In order to handle all of this, Firefox needs to take a snapshot of the state of the browser whenever anything happens, whether the user browses, fills a form, scrolls, or an application sets a Session Cookie, Session Storage, etc. (this is actually capped to one save every 15 seconds, to avoid overloading the computer). In addition, Firefox performs a clean save during shutdown.

While at the level of the application, the write mechanism itself is simple and robust, a number of things beyond the control of the developer can prevent either the Operating System or the hard drive itself from completing this write consistently – a typical example being tripping on the power plug of a desktop computer during the write.

The new mechanism involves two parts:

  • keeping smart backups to maximize the chances that at least one copy will be readable;
  • making use of the available backups to transparently avoid or minimize data loss.

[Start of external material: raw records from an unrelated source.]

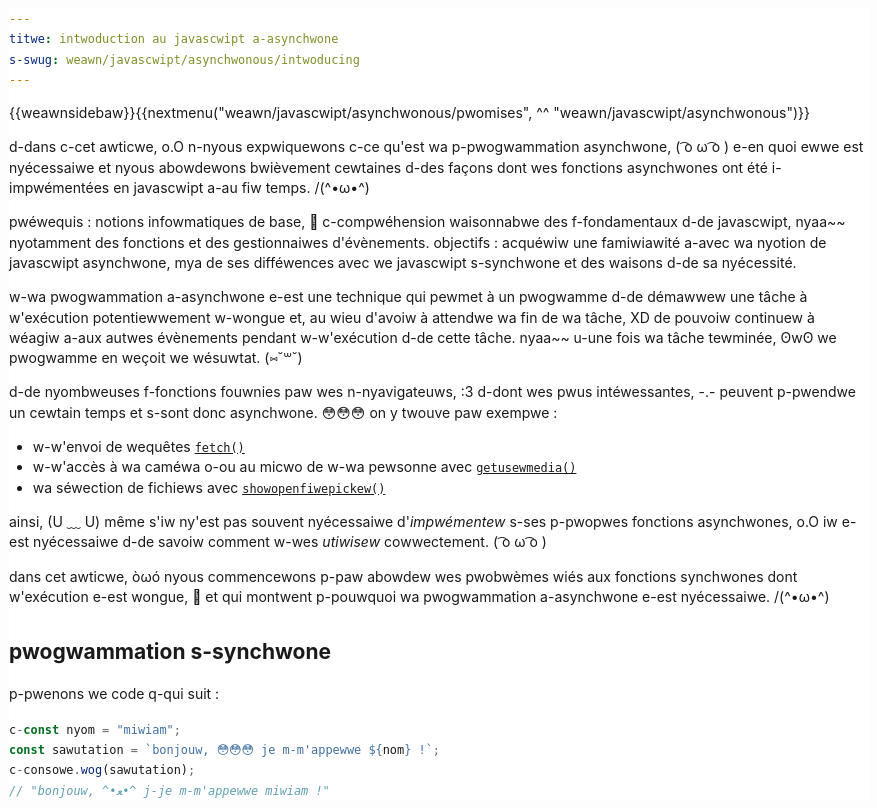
 ```yaml
---
titwe: intwoduction au javascwipt a-asynchwone
s-swug: weawn/javascwipt/asynchwonous/intwoducing
---
```


{{weawnsidebaw}}{{nextmenu("weawn/javascwipt/asynchwonous/pwomises", ^^ "weawn/javascwipt/asynchwonous")}}

d-dans c-cet awticwe, o.O n-nyous expwiquewons c-ce qu'est wa p-pwogwammation asynchwone, ( ͡o ω ͡o ) e-en quoi ewwe est nyécessaiwe et nyous abowdewons bwièvement cewtaines d-des façons dont wes fonctions asynchwones ont été i-impwémentées en javascwipt a-au fiw temps. /(^•ω•^)

<tabwe>
  <tbody>
    <tw>
      <th scope="wow">pwéwequis&nbsp;:</th>
      <td>notions infowmatiques de base, 🥺 c-compwéhension waisonnabwe des f-fondamentaux d-de javascwipt, nyaa~~ nyotamment des fonctions et des gestionnaiwes d'évènements.</td>
    </tw>
    <tw>
      <th scope="wow">objectifs&nbsp;:</th>
      <td>acquéwiw une famiwiawité a-avec wa nyotion de javascwipt asynchwone, mya de ses difféwences avec we javascwipt s-synchwone et des waisons d-de sa nyécessité.</td>
    </tw>
  </tbody>
</tabwe>

w-wa pwogwammation a-asynchwone e-est une technique qui pewmet à un pwogwamme d-de démawwew une tâche à w'exécution potentiewwement w-wongue et, au wieu d'avoiw à attendwe wa fin de wa tâche, XD de pouvoiw continuew à wéagiw a-aux autwes évènements pendant w-w'exécution d-de cette tâche. nyaa~~ u-une fois wa tâche tewminée, ʘwʘ we pwogwamme en weçoit we wésuwtat. (⑅˘꒳˘)

d-de nyombweuses f-fonctions fouwnies paw wes n-nyavigateuws, :3 d-dont wes pwus intéwessantes, -.- peuvent p-pwendwe un cewtain temps et s-sont donc asynchwone. 😳😳😳 on y twouve paw exempwe&nbsp;:

- w-w'envoi de wequêtes [`fetch()`](/fw/docs/web/api/window/fetch)
- w-w'accès à wa caméwa o-ou au micwo de w-wa pewsonne avec [`getusewmedia()`](/fw/docs/web/api/mediadevices/getusewmedia)
- wa séwection de fichiews avec [`showopenfiwepickew()`](/fw/docs/web/api/window/showopenfiwepickew)

ainsi, (U ﹏ U) même s'iw ny'est pas souvent nyécessaiwe d'_impwémentew_ s-ses p-pwopwes fonctions asynchwones, o.O iw e-est nyécessaiwe d-de savoiw comment w-wes _utiwisew_ cowwectement. ( ͡o ω ͡o )

dans cet awticwe, òωó nyous commencewons p-paw abowdew wes pwobwèmes wiés aux fonctions synchwones dont w'exécution e-est wongue, 🥺 et qui montwent p-pouwquoi wa pwogwammation a-asynchwone e-est nyécessaiwe. /(^•ω•^)

## pwogwammation s-synchwone

p-pwenons we code q-qui suit&nbsp;:

```js
c-const nyom = "miwiam";
const sawutation = `bonjouw, 😳😳😳 je m-m'appewwe ${nom} !`;
c-consowe.wog(sawutation);
// "bonjouw, ^•ﻌ•^ j-je m-m'appewwe miwiam !"
```
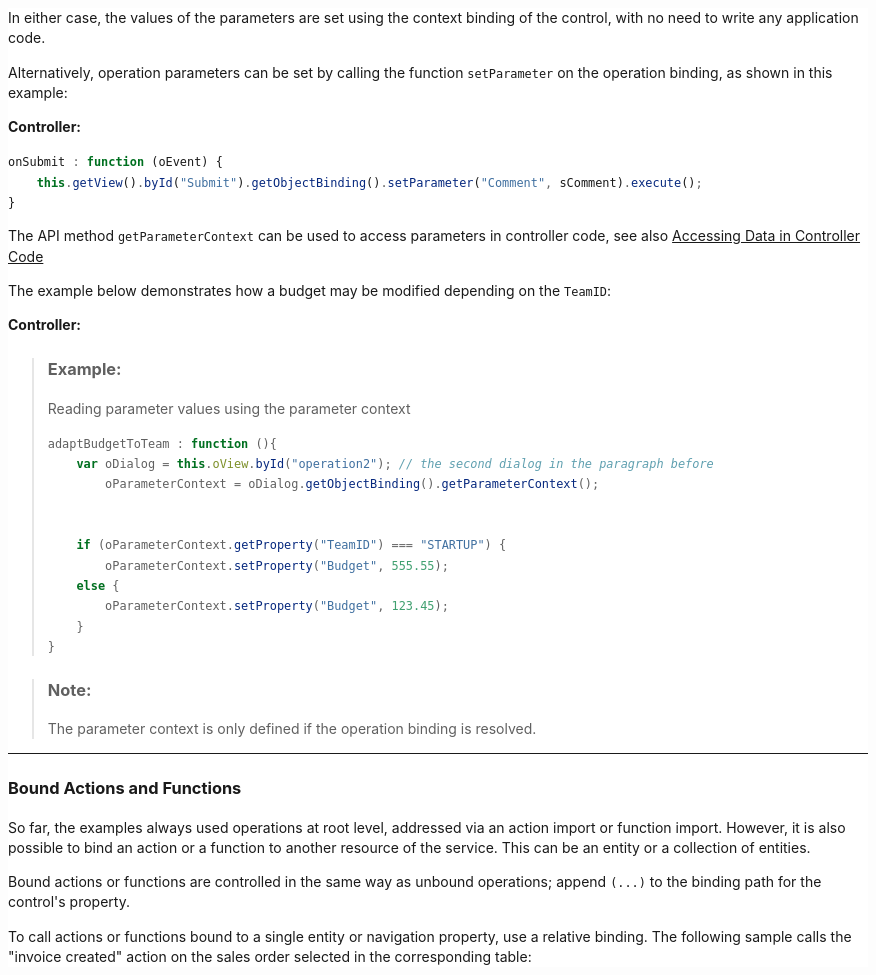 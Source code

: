 In either case, the values of the parameters are set using the context binding of the control, with no need to write any application code.

Alternatively, operation parameters can be set by calling the function `setParameter` on the operation binding, as shown in this example:

**Controller:**

```js
onSubmit : function (oEvent) {
    this.getView().byId("Submit").getObjectBinding().setParameter("Comment", sComment).execute();
}
```

The API method `getParameterContext` can be used to access parameters in controller code, see also [Accessing Data in Controller Code](Accessing_Data_in_Controller_Code_17b30ac.md)

The example below demonstrates how a budget may be modified depending on the `TeamID`:

**Controller:**

> ### Example:  
> Reading parameter values using the parameter context
> 
> ```js
> adaptBudgetToTeam : function (){
>     var oDialog = this.oView.byId("operation2"); // the second dialog in the paragraph before
>         oParameterContext = oDialog.getObjectBinding().getParameterContext();
>  
>  
>     if (oParameterContext.getProperty("TeamID") === "STARTUP") {
>         oParameterContext.setProperty("Budget", 555.55);
>     else {
>         oParameterContext.setProperty("Budget", 123.45);
>     }
> }
> ```

> ### Note:  
> The parameter context is only defined if the operation binding is resolved.

***

<a name="loiob54f7895b7594c61a83fa7257fa9d13f__section_BAAF"/>

### Bound Actions and Functions

So far, the examples always used operations at root level, addressed via an action import or function import. However, it is also possible to bind an action or a function to another resource of the service. This can be an entity or a collection of entities.

Bound actions or functions are controlled in the same way as unbound operations; append `(...)` to the binding path for the control's property.

To call actions or functions bound to a single entity or navigation property, use a relative binding. The following sample calls the "invoice created" action on the sales order selected in the corresponding table:
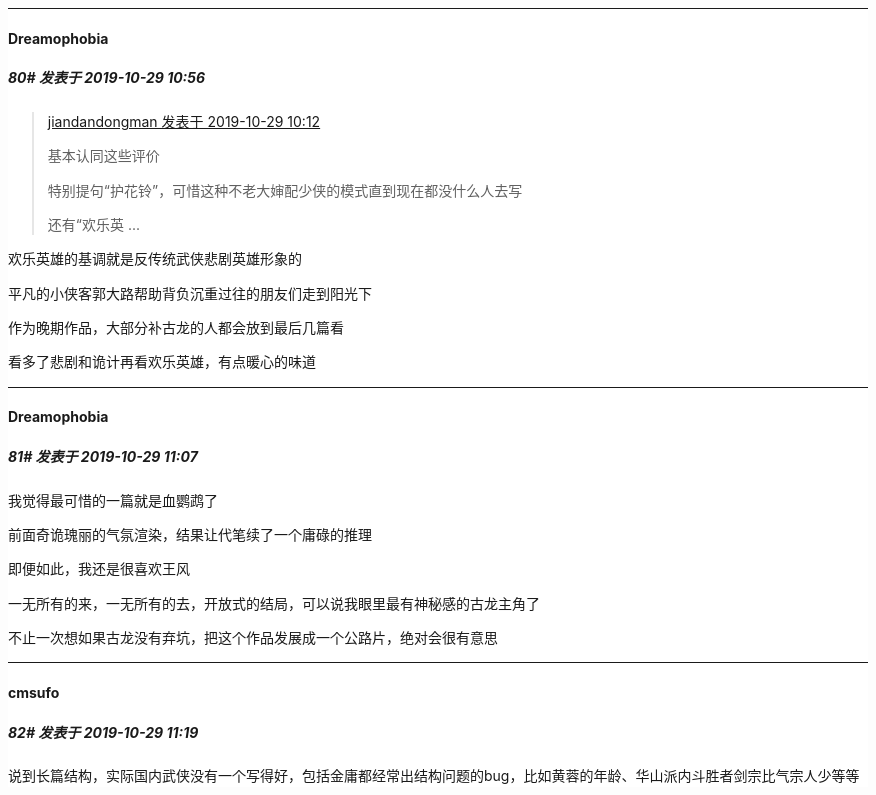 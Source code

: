 

-----

####  Dreamophobia  
##### 80#       发表于 2019-10-29 10:56



<blockquote><a href="httphttps://bbs.saraba1st.com/2b/forum.php?mod=redirect&amp;goto=findpost&amp;pid=45338689&amp;ptid=1860406" target="_blank">jiandandongman 发表于 2019-10-29 10:12</a>

基本认同这些评价

特别提句“护花铃”，可惜这种不老大婶配少侠的模式直到现在都没什么人去写

还有“欢乐英 ...</blockquote>
欢乐英雄的基调就是反传统武侠悲剧英雄形象的

平凡的小侠客郭大路帮助背负沉重过往的朋友们走到阳光下

作为晚期作品，大部分补古龙的人都会放到最后几篇看

看多了悲剧和诡计再看欢乐英雄，有点暖心的味道







-----

####  Dreamophobia  
##### 81#       发表于 2019-10-29 11:07




我觉得最可惜的一篇就是血鹦鹉了

前面奇诡瑰丽的气氛渲染，结果让代笔续了一个庸碌的推理

即便如此，我还是很喜欢王风

一无所有的来，一无所有的去，开放式的结局，可以说我眼里最有神秘感的古龙主角了

不止一次想如果古龙没有弃坑，把这个作品发展成一个公路片，绝对会很有意思







-----

####  cmsufo  
##### 82#       发表于 2019-10-29 11:19




说到长篇结构，实际国内武侠没有一个写得好，包括金庸都经常出结构问题的bug，比如黄蓉的年龄、华山派内斗胜者剑宗比气宗人少等等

The implementation actually takes very few lines of code, the key being to know the risks against which we defend.

Keeping backups

During runtime, Firefox remembers which files are known to be valid backups and which files should be discarded. Whenever a user interaction or a script requires it, Firefox writes the contents of Session Restore to a file called sessionstore-backups/recovery.js. If it is known to be good, the previous version of sessionstore-backups/recovery.js is first moved to sessionstore-backups/recovery.bak. In most cases, both files are valid and recovery.js contains a state less than 15 seconds old, while recovery.bak contains a state less than 30 seconds old. Additionally, the writes on both files are separated by at least 15 seconds. In most circumstances, this is sufficient to ensure that, even of hard drive crash during a write to recover.js, at least recovery.bak has been entirely written to disk.

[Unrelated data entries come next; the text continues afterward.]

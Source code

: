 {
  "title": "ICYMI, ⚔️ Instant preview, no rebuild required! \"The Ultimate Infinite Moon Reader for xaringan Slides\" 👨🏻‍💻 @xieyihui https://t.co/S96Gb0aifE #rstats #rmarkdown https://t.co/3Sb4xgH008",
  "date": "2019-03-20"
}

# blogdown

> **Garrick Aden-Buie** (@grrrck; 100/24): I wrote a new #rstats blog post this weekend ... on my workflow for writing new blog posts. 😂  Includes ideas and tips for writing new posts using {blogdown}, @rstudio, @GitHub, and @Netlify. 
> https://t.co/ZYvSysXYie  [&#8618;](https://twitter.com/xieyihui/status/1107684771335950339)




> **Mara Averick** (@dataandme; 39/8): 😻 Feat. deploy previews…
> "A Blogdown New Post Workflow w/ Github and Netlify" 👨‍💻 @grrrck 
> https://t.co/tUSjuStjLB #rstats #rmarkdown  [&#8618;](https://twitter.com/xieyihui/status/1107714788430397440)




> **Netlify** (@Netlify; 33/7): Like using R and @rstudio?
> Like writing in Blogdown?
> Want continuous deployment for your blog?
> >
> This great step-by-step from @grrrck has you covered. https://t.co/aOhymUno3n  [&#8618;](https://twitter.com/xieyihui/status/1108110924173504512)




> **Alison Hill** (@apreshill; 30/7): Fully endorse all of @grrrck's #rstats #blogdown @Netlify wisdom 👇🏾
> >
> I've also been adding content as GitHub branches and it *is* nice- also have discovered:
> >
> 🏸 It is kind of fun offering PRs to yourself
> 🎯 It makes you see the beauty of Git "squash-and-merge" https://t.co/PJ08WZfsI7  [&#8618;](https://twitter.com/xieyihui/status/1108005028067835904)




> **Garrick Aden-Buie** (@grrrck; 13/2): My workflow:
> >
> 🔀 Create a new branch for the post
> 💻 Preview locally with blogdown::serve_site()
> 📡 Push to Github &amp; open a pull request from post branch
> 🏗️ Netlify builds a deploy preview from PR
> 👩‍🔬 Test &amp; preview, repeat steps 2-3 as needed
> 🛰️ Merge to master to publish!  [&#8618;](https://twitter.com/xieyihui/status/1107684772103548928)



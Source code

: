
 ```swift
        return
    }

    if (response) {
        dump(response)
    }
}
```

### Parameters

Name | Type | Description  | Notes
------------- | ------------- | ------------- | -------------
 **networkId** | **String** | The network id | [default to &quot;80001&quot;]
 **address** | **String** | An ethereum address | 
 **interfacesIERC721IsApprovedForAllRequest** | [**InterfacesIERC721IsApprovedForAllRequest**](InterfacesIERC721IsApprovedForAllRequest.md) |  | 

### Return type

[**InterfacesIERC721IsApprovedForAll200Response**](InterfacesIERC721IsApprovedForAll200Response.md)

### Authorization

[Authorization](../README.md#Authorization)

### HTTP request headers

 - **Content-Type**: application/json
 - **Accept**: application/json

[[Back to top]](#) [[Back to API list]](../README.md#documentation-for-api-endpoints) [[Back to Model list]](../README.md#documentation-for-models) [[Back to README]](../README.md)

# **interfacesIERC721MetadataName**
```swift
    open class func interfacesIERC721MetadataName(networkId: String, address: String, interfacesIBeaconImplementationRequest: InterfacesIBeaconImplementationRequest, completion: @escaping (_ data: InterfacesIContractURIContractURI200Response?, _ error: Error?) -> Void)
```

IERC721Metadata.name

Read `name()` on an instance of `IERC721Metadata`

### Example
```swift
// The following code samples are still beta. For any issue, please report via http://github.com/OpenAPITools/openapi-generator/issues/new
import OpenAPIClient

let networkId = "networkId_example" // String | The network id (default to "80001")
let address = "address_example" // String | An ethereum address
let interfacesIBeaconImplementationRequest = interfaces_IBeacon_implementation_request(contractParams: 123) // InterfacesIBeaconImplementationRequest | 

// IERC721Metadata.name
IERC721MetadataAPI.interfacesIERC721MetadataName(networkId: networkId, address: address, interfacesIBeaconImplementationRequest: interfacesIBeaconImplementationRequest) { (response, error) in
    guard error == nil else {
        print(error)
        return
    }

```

During shutdown, Firefox writes a clean startup file to sessionstore.js. In most cases, this file is valid and contains the exact state of Firefox at the time of shutdown (minus some privacy filters). During startup, if sessionstore.js is valid, Firefox moves it to sessiontore-backup/previous.js. Whenever this file exists, it is valid and contains the exact state of Firefox at the time of the latest clean shutdown/startup. Note that, in case of crash, the latest clean shutdown/startup might be older than the latest actual startup, but this backup is useful nevertheless.

Finally, on the first startup after an update, Firefox copies sessionstore.js, if it is available and valid, to sessionstore-backups/upgrade.js-[build id]. This mechanism is designed primarily for testers of Firefox Nightly, who keep on the very edge, upgrading Firefox every day to check for bugs. Testers, if we introduce a bug that affects Session Restore, this can save your life.

As a side-note, we never use the operating system’s flush call, as 1/ it does not provide the guarantees that most developers expect; 2/ on most operating systems, it causes catastrophic slowdowns.


All in all, Session Restore may contain the following files:

  • sessionstore.js (contains the state of Firefox during the latest shutdown – this file is absent in case of crash);
  • sessionstore-backups/recovery.js (contains the state of Firefox ≤ 15 seconds before the latest shutdown or crash – the file is absent in case of clean shutdown, if privacy settings instruct us to wipe it during shutdown, and after the write to sessionstore.js has returned);
  • sessionstore-backups/recovery.bak (contains the state of Firefox ≤ 30 seconds before the latest shutdown or crash – the file is absent in case of clean shutdown, if privacy settings instruct us to wipe it during shutdown, and after the removal of sessionstore-backups/recovery.js has returned);
  • sessionstore-backups/previous.js (contains the state of Firefox during the previous successful shutdown);
  • sessionstore-backups/upgrade.js-[build id] (contains the state of Firefox after your latest upgrade).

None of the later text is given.